Anyway, musings on where it could be from aside, considering this is a no age statement whisky I was very surprised at how smooth this was. It is warming, but no alcohol burn – no real signs of youth apart from the fact it has not had long enough to lose any of the peat weight.

For an Islay fan like me it feels a tad over smooth, a tad lacking in the rougher edges I like – its akin to a good vatted malt in how it smooths things out. I am aware though that for many of you that will be an advantage, not a flaw.

So, to use minor criticisms, it isn’t as full of depth as , say Laphroaig quarter cask, or Lagavulin 16, nowhere near that quality. However those are top notch whiskies, and on the price point this comes it at, it isn’t competing with them.

It is very smooth, toffee sweet and heavy peat – not one of the best whiskies, but bloody good for the price point.

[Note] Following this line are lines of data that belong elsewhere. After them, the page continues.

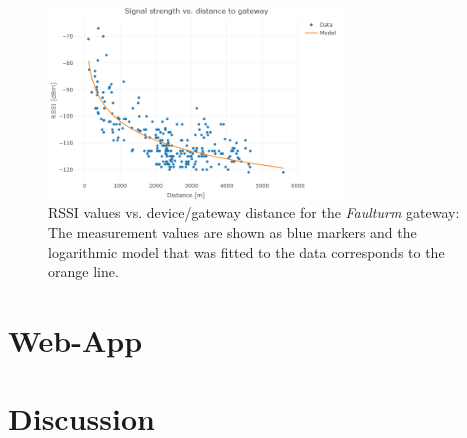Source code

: \begin{figure}[h!]
\centering
\includegraphics[width=0.7\textwidth]{figures/loglaw}
\caption{RSSI values vs. device/gateway distance for the \emph{Faulturm} gateway: The measurement values are shown as blue markers and the logarithmic model that was fitted to the data corresponds to the orange line.}\label{fig:law}
\end{figure}

\section{Web-App}\label{sec:app}

\section{Discussion}\label{sec:disc}





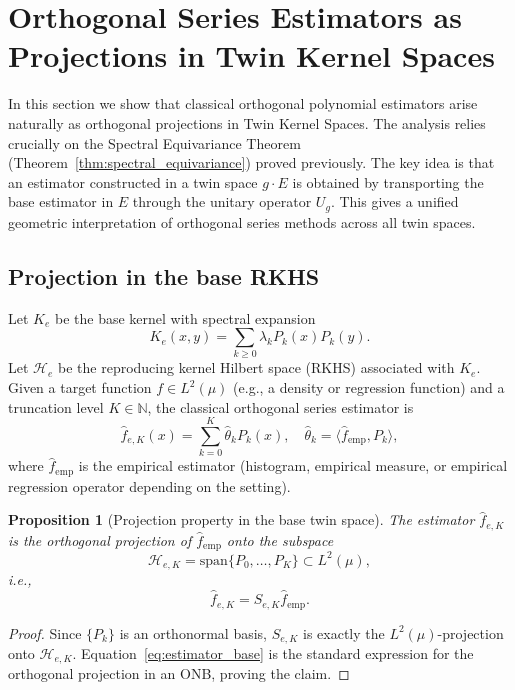 \documentclass[11pt,a4paper]{article}
\newtheorem{proposition}[theorem]{Proposition}
\newcommand{\N}{\mathbb{N}}
\newcommand{\RKHS}{\mathcal{H}}
\newcommand{\ip}[2]{\langle #1, #2 \rangle}
\begin{document}
\section{Orthogonal Series Estimators as Projections in Twin Kernel Spaces}\label{sec:projection}

In this section we show that classical orthogonal polynomial estimators arise naturally as orthogonal projections in Twin Kernel Spaces. The analysis relies crucially on the Spectral Equivariance Theorem (Theorem~\ref{thm:spectral_equivariance}) proved previously. The key idea is that an estimator constructed in a twin space $g \cdot E$ is obtained by transporting the base estimator in $E$ through the unitary operator $U_g$. This gives a unified geometric interpretation of orthogonal series methods across all twin spaces.

\subsection{Projection in the base RKHS}

Let $K_e$ be the base kernel with spectral expansion
\[
K_e(x, y) = \sum_{k \geq 0} \lambda_k P_k(x) P_k(y).
\]
Let $\RKHS_e$ be the reproducing kernel Hilbert space (RKHS) associated with $K_e$. Given a target function $f \in L^2(\mu)$ (e.g., a density or regression function) and a truncation level $K \in \N$, the classical orthogonal series estimator is
\begin{equation}\label{eq:estimator_base}
\hat{f}_{e,K}(x) = \sum_{k=0}^{K} \hat{\theta}_k P_k(x), \quad \hat{\theta}_k = \ip{\hat{f}_{\mathrm{emp}}}{P_k},
\end{equation}
where $\hat{f}_{\mathrm{emp}}$ is the empirical estimator (histogram, empirical measure, or empirical regression operator depending on the setting).

\begin{proposition}[Projection property in the base twin space]\label{prop:projection_base}
The estimator $\hat{f}_{e,K}$ is the orthogonal projection of $\hat{f}_{\mathrm{emp}}$ onto the subspace
\[
\RKHS_{e,K} = \mathrm{span}\{P_0, \ldots, P_K\} \subset L^2(\mu),
\]
i.e.,
\[
\hat{f}_{e,K} = S_{e,K} \hat{f}_{\mathrm{emp}}.
\]
\end{proposition}

\begin{proof}
Since $\{P_k\}$ is an orthonormal basis, $S_{e,K}$ is exactly the $L^2(\mu)$-projection onto $\RKHS_{e,K}$. Equation~\eqref{eq:estimator_base} is the standard expression for the orthogonal projection in an ONB, proving the claim.
\end{proof}
\end{document}
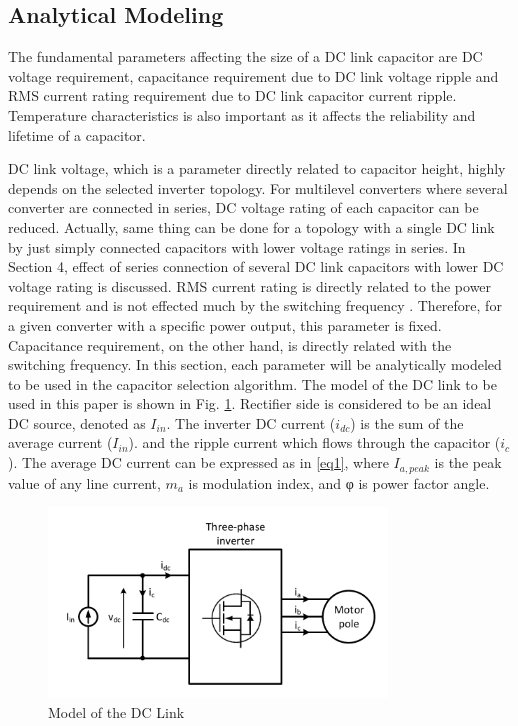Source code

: \documentclass[conference,a4paper,twocolumn]{IEEEtran}
\begin{document}
\subsection{Analytical Modeling}


The fundamental parameters affecting the size of a DC link capacitor are DC voltage requirement, capacitance requirement due to DC link voltage ripple and RMS current rating requirement due to DC link capacitor current ripple. Temperature characteristics is also important as it affects the reliability and lifetime of a capacitor. 

DC link voltage, which is a parameter directly related to capacitor height, highly depends on the selected inverter topology. For multilevel converters where several converter are connected in series, DC voltage rating of each capacitor can be reduced. Actually, same thing can be done for a topology with a single DC link by just simply connected capacitors with lower voltage ratings in series. In Section 4, effect of series connection of several DC link capacitors with lower DC voltage rating is discussed. RMS current rating is directly related to the power requirement and is not effected much by the switching frequency \cite{Wang2013,Wang2015,Su2010}. Therefore, for a given converter with a specific power output, this parameter is fixed. Capacitance requirement, on the other hand, is directly related with the switching frequency. In this section, each parameter will be analytically modeled to be used in the capacitor selection algorithm. The model of the DC link to be used in this paper is shown in Fig. \ref{fig3}.
Rectifier side is considered to be an ideal DC source, denoted as $I_{in}$. The inverter DC current ($i_{dc}$) is the sum of the average current ($I_{in}$). and the ripple current which flows through the capacitor ($i_c$). The average DC current can be expressed as in \ref{eq1}, where $I_{a,peak}$ is the peak value of any line current, $m_a$ is modulation index, and φ is power factor angle.

\begin{figure}[h]
  \centering
  \includegraphics[width=9cm]{fig3}
  \caption{Model of the DC Link}
  \label{fig3}
\end{figure}
\end{document}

Background: Yes I know there is no such place as the Glenmarnoch Distillery – the fact that they had to specify that it was the Islay release gave that away first. Most distilleries stay in one place and don’t have releases from different regions. This instead is Aldi’s name for their varied whisky releases. I’d heard that they had a surprisingly good reputation, but had never got around to trying them. Then, at a whisky tasting at mine, Tony brought this around, and said I could keep what was left of the bottle for hosting it. Many thanks mate. So, I tried it again to do proper tasting notes a few days later, whilst listening to some Jonathan Young stuff on youtube.